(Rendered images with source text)
--------------------------------
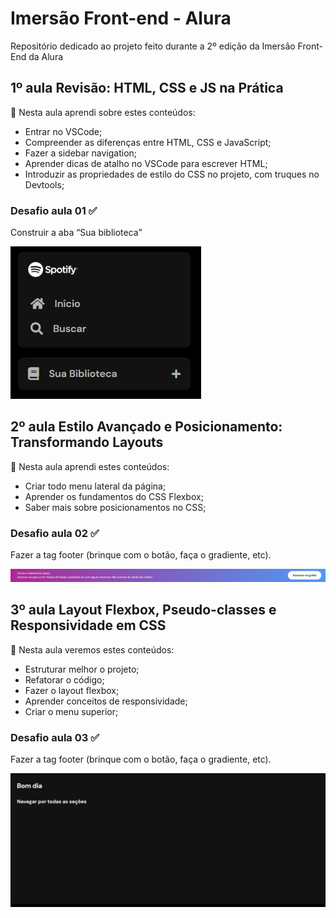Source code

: # Imersão Front-end - Alura
Repositório dedicado ao projeto feito durante a 2º edição da Imersão Front-End da Alura
 
## 1º aula Revisão: HTML, CSS e JS na Prática
📝  Nesta aula aprendi sobre estes conteúdos: 
- Entrar no VSCode;
- Compreender as diferenças entre HTML, CSS e JavaScript;
- Fazer a sidebar navigation;
- Aprender dicas de atalho no VSCode para escrever HTML;
- Introduzir as propriedades de estilo do CSS no projeto, com truques no Devtools;

### Desafio aula 01 ✅
Construir a aba “Sua biblioteca” 

![Desafio 01](src/assets/prints-desafios/desafio-aula01.jpeg)

## 2º aula Estilo Avançado e Posicionamento: Transformando Layouts

📝  Nesta aula aprendi estes conteúdos: 
- Criar todo menu lateral da página;
- Aprender os fundamentos do CSS Flexbox;
- Saber mais sobre posicionamentos no CSS;

### Desafio aula 02 ✅
Fazer a tag footer (brinque com o botão, faça o gradiente, etc).

![Desafio 02](src/assets/prints-desafios/desafio-aula02.jpeg)


## 3º aula Layout Flexbox, Pseudo-classes e Responsividade em CSS

📝 Nesta aula veremos estes conteúdos: 
- Estruturar melhor o projeto;
- Refatorar o código;
- Fazer o layout flexbox;
- Aprender conceitos de responsividade;
- Criar o menu superior;

### Desafio aula 03 ✅
Fazer a tag footer (brinque com o botão, faça o gradiente, etc).

![Desafio 03](src/assets/prints-desafios/desafio-aula03.jpeg)

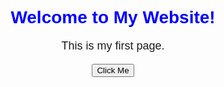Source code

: <!DOCTYPE html>
<html>
<head>
    <title>My First Website</title>
    <style>
        body { font-family: Arial, sans-serif; text-align: center; padding: 50px; }
        h1 { color: blue; }
        p { font-size: 18px; }
    </style>
</head>
<body>
    <h1>Welcome to My Website!</h1>
    <p>This is my first page.</p>
    <button onclick="alert('Hello!')">Click Me</button>
</body>
</html>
--------------------------------
> [Required action]: Without copying the pictures, transcribe the entries exactly.

> [Expected answer]:
Source code

: # Imersão Front-end - Alura
Repositório dedicado ao projeto feito durante a 2º edição da Imersão Front-End da Alura
 
## 1º aula Revisão: HTML, CSS e JS na Prática
📝  Nesta aula aprendi sobre estes conteúdos: 
- Entrar no VSCode;
- Compreender as diferenças entre HTML, CSS e JavaScript;
- Fazer a sidebar navigation;
- Aprender dicas de atalho no VSCode para escrever HTML;
- Introduzir as propriedades de estilo do CSS no projeto, com truques no Devtools;

### Desafio aula 01 ✅
Construir a aba “Sua biblioteca” 

![Desafio 01](src/assets/prints-desafios/desafio-aula01.jpeg)

## 2º aula Estilo Avançado e Posicionamento: Transformando Layouts

📝  Nesta aula aprendi estes conteúdos: 
- Criar todo menu lateral da página;
- Aprender os fundamentos do CSS Flexbox;
- Saber mais sobre posicionamentos no CSS;

### Desafio aula 02 ✅
Fazer a tag footer (brinque com o botão, faça o gradiente, etc).

![Desafio 02](src/assets/prints-desafios/desafio-aula02.jpeg)


## 3º aula Layout Flexbox, Pseudo-classes e Responsividade em CSS

📝 Nesta aula veremos estes conteúdos: 
- Estruturar melhor o projeto;
- Refatorar o código;
- Fazer o layout flexbox;
- Aprender conceitos de responsividade;
- Criar o menu superior;

### Desafio aula 03 ✅
Fazer a tag footer (brinque com o botão, faça o gradiente, etc).

![Desafio 03](src/assets/prints-desafios/desafio-aula03.jpeg)

Source code

: <!DOCTYPE html>
<html>
<head>
    <title>My First Website</title>
    <style>
        body { font-family: Arial, sans-serif; text-align: center; padding: 50px; }
        h1 { color: blue; }
        p { font-size: 18px; }
    </style>
</head>
<body>
    <h1>Welcome to My Website!</h1>
    <p>This is my first page.</p>
    <button onclick="alert('Hello!')">Click Me</button>
</body>
</html>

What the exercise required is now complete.